The opinion of the court was delivered by: Ditter, J.


This case comes before me on a habeas corpus petitioner's objections to the proposed findings, recommendations, and report of the magistrate judge. Concluding that those proposed findings are amply supported by the record and that the learned magistrate judge carefully and accurately applied the law, I will adopt and approve his report and recommendations, overrule the petitioner's objections, and deny his petition. FACTUAL AND PROCEDURAL BACKGROUND

On March 20, 2003, the petitioner, Jose Garay, was convicted of possession of a controlled substance and possession with intent to deliver a controlled substance following a non-jury trial in the Court of Common Pleas of Philadelphia County. The trial consisted of the testimony of the arresting officer and the testimony of Garay. The arresting officer testified that he had observed a drug transaction on a known drug street corner between Garay and two other individuals. The officer testified further that Garay was the individual who sold the drugs and when the officer approached, the buyers dropped ten packets of heroine (valued at $100) that were recovered at the scene. Garay was arrested with $100 in his possession. Garay testified that he was not a drug dealer but merely an addict purchasing heroine for his personal use.

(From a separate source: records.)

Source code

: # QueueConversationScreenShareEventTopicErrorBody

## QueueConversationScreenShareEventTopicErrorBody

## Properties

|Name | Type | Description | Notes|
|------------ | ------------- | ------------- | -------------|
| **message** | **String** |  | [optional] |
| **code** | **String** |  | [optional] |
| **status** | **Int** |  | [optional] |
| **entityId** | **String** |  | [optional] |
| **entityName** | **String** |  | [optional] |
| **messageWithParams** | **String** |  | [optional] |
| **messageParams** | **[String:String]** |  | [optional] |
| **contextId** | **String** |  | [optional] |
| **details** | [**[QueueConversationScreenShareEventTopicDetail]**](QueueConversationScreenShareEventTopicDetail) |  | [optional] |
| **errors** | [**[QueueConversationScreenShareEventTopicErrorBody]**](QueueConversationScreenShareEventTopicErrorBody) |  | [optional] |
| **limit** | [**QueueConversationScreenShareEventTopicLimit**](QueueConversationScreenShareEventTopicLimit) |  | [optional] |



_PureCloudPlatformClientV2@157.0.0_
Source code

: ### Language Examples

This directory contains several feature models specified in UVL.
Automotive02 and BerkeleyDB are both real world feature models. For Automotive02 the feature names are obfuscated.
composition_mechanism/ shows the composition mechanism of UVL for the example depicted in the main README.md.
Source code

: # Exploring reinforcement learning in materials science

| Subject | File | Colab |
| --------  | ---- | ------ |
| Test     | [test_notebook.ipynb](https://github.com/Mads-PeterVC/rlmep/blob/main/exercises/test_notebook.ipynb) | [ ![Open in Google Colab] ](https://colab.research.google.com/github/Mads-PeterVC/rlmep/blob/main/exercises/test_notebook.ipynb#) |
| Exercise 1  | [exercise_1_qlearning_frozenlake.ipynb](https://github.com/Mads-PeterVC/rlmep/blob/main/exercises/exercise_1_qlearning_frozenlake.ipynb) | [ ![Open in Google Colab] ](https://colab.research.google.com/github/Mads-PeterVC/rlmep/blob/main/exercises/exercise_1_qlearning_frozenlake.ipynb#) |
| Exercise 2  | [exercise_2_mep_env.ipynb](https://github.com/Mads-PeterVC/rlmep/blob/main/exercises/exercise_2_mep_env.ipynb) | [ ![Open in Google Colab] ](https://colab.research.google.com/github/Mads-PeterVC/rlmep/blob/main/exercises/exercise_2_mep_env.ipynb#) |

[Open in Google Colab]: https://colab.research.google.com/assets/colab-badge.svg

Trial counsel sought to cast doubt on the testimony of the arresting officer by challenging his testimony in two ways: 1) the frequency of police officer testimony that drugs are dropped at the time of arrest; and 2) potential bias of the officer due to overtime income earned for testifying at trial. On cross-examination, the officer testified that this arrest took place in a high drug area, and that he had made approximately 150 arrests in a one block radius of the location of thiis arrest in the previous four and one-half years. He testified further that those arrests resulted in overtime pay for appearing in court at trial and acknowledged that he made out well financially because of the overtime. Trial counsel sought to elicit testimony about the specific amount of overtime pay received by the officer to establish bias but the trial court did not permit further cross-examination this issue.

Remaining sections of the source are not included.